In a letter dated August 30, 2018, the NBA, MLB and PGA Tour wrote to the West Virginia Lottery Commission in an effort to explain why “reasonable integrity protections” are needed.
“One scandal is all it would take to undermine our fans’ trust in the integrity of the games they love,” states the letter. “The leagues believe that any safe and responsible legalized sports gambling regime must protect our players and personnel from outside influences, ensure the accuracy of data used for sports betting purposes, and create open lines of communication to identify and eradicate corruption. Too much is at stake for the Lottery Commission to get this wrong.”
The leagues are asking that West Virignia requires sports betting operators to use official league data and to permit the leagues to veto certain wagering options when they are deemed to be more prone to manipulation.
States such as Nevada, Delaware, New Jersey and Mississippi have adopted laws and regulations that exclude any such “integrity protections” or integrity fees justified therefrom. West Virginia has also been operating without caving in to the leagues’ demands and there has yet to be a public flare with regard to questioning the integrity of any games based on the spread of sports betting. It is also very unlikely that West Virginia changes its position on the matter.
“They weren’t getting a cut when the bookies were doing it and when it was off shore. And they’re not getting it now. And as long as I’m the Senate Finance chairman, it’s not going to happen,” said Senate Finance Chairman Craig Blair in early September.
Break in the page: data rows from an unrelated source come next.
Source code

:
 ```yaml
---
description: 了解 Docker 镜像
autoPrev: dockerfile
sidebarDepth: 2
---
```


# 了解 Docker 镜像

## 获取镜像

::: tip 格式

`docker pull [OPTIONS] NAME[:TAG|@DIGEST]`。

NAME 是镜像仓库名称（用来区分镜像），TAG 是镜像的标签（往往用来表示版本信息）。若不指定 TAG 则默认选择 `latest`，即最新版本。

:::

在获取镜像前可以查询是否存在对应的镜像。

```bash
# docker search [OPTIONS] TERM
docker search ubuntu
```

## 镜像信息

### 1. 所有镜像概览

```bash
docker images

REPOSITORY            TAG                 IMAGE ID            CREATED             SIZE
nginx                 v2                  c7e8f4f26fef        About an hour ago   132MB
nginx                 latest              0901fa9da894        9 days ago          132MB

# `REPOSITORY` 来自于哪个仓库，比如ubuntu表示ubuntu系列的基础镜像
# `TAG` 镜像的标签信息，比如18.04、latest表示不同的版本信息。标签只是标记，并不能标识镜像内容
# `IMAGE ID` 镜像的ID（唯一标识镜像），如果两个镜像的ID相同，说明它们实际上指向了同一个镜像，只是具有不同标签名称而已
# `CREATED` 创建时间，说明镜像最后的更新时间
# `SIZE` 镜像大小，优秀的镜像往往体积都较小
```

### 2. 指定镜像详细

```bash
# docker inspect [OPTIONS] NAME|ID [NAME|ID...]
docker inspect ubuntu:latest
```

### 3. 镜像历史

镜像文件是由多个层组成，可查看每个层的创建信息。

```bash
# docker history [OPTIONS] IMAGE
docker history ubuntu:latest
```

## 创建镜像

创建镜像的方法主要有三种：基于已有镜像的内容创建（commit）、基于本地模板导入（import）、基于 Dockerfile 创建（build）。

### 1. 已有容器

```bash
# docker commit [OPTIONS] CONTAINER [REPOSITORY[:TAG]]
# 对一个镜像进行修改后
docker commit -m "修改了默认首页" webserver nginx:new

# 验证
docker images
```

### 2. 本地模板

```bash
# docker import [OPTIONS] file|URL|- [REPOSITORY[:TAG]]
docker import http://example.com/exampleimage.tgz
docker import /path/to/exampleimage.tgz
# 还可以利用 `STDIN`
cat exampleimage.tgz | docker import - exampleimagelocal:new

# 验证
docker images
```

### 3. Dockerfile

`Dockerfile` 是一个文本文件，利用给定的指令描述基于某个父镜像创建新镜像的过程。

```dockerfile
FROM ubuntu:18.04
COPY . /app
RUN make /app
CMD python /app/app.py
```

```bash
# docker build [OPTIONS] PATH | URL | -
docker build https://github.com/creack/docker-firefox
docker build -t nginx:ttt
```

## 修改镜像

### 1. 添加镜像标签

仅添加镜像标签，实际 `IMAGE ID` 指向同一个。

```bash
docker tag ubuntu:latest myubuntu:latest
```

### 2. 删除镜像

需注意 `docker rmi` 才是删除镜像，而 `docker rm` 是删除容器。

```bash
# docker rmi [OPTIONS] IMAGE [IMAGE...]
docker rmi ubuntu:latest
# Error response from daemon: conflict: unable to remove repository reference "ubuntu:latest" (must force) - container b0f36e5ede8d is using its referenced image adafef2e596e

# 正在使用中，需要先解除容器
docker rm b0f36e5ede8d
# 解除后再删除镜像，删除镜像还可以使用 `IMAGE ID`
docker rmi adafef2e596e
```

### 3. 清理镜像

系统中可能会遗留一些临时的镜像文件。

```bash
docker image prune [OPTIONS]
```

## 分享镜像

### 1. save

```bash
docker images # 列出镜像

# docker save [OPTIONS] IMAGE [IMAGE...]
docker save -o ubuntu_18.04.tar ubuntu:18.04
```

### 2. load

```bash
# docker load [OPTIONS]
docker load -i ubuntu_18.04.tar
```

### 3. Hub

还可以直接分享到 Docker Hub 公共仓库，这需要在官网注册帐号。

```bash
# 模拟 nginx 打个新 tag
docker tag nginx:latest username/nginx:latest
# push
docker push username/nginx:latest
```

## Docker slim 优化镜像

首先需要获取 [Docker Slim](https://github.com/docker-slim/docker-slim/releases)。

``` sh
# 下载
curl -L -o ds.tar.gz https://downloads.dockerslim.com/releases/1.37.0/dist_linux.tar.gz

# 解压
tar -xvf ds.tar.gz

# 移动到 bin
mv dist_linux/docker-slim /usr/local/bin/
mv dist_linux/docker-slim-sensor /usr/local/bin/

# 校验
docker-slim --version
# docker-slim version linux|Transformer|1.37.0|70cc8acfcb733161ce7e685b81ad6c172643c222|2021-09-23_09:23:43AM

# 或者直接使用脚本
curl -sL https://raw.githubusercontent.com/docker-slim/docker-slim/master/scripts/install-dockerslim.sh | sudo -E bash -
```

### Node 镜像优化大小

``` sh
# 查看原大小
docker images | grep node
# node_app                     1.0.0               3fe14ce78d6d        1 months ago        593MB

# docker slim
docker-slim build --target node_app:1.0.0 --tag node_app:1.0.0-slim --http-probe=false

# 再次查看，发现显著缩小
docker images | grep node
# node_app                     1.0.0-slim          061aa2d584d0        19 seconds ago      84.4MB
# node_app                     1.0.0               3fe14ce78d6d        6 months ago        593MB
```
The leagues are spending a lot of money on lobbying after getting off to an early streak of losing the integrity fee war state-by-state. They are still pressing West Virginia to consider the idea of using league data in exchange for compensation and have recently been working on bargaining with Kentucky concerning same.
Sentiment in Kentucky appears to mirror much of what is being said in West Virginia.
“It’s not our position to finance professional sports,” Kentucky State Senator Julian Carroll recently stated. “Our goal is to finance state government and properly regulate a gaming system. They are going to need all the lobbyists they can get.”